SME borrowing demand rises – report

Online-only loans gain popularity

SME borrowing demand rises – report

A growing number of Australian small and medium enterprises (SMEs) are planning to borrow in the next six months, with nearly half showing a preference for online-only loan applications, according to the latest ScotPac SME Growth Index.

The bi-annual report, which is the country’s longest-running survey on SME sentiment and revenue growth prospects, found that just 6% of SMEs have ruled out taking on new credit in the near term. Among SMEs identified as being in a growth phase, nearly all or 97% anticipated a need for short-term business loans.

Online-only applications emerged as the top choice for 48% of businesses, while 19% said they preferred a hybrid approach, allowing them to switch between online applications and customer service support.

Only 10% of SMEs indicated they favoured working exclusively with a relationship manager, though those in a growth phase were three times more likely to choose this option compared to businesses in a neutral or declining phase.

ScotPac chief executive Jon Sutton (pictured above) attributed the strong demand for flexible credit solutions to a mix of economic, technological, and regulatory factors.

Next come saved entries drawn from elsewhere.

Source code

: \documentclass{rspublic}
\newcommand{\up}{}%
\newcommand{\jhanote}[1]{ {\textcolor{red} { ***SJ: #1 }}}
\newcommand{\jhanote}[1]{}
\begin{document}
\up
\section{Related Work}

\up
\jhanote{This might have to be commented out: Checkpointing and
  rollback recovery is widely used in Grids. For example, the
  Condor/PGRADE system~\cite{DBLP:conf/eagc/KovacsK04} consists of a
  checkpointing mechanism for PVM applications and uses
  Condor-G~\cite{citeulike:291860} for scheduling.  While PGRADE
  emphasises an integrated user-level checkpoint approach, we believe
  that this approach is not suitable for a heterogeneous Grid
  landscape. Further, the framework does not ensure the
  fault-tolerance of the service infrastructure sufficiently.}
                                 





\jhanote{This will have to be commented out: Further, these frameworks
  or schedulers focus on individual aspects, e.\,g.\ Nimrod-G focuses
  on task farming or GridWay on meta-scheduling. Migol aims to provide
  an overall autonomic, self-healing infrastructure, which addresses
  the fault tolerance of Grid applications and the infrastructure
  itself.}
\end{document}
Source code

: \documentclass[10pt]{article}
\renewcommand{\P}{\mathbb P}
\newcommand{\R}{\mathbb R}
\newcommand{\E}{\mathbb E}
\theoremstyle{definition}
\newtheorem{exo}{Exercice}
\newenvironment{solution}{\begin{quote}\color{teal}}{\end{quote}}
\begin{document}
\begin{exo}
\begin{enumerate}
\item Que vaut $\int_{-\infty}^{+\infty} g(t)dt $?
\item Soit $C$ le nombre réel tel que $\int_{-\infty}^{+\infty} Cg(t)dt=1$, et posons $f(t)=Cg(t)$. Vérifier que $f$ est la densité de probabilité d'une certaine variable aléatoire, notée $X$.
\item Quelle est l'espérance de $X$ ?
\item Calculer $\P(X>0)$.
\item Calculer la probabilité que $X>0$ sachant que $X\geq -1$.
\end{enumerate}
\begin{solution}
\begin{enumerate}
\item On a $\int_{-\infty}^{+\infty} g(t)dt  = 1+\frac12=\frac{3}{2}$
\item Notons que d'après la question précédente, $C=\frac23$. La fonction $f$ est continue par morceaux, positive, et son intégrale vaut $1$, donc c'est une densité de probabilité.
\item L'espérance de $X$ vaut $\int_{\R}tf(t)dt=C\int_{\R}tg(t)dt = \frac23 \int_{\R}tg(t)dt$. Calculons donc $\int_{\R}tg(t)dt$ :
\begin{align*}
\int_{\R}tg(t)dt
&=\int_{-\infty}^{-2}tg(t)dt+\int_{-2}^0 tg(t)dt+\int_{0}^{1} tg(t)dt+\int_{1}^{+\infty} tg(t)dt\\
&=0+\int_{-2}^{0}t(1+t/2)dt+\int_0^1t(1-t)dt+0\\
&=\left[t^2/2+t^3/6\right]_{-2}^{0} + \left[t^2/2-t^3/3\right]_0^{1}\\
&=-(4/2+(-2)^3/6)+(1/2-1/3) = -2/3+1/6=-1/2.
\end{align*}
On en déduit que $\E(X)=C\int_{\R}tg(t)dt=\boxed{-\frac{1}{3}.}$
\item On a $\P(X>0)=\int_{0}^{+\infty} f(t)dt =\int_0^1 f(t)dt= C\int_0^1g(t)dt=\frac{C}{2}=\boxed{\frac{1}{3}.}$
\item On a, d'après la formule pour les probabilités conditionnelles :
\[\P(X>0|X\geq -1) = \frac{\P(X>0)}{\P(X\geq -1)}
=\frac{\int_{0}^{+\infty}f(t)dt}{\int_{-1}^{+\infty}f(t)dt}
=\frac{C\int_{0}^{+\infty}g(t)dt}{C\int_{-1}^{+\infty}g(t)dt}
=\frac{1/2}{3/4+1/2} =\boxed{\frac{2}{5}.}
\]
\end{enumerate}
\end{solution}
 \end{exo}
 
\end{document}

“The post-COVID economic recovery has seen tens of thousands of SMEs seek credit to re-establish their supply chains and boost their purchasing power,” Sutton said. “At the same time, regulatory changes have paved the way for an expansion of non-bank lending, and new technology has made lending solutions easier to navigate and more accessible.”

Despite the rise in popularity of online-only applications, Sutton emphasised the ongoing importance of expert advice for SMEs navigating increasingly complex financial decisions. He also noted that brokers who stay informed about emerging financial products are well-positioned to help SMEs capitalise on appropriate lending solutions.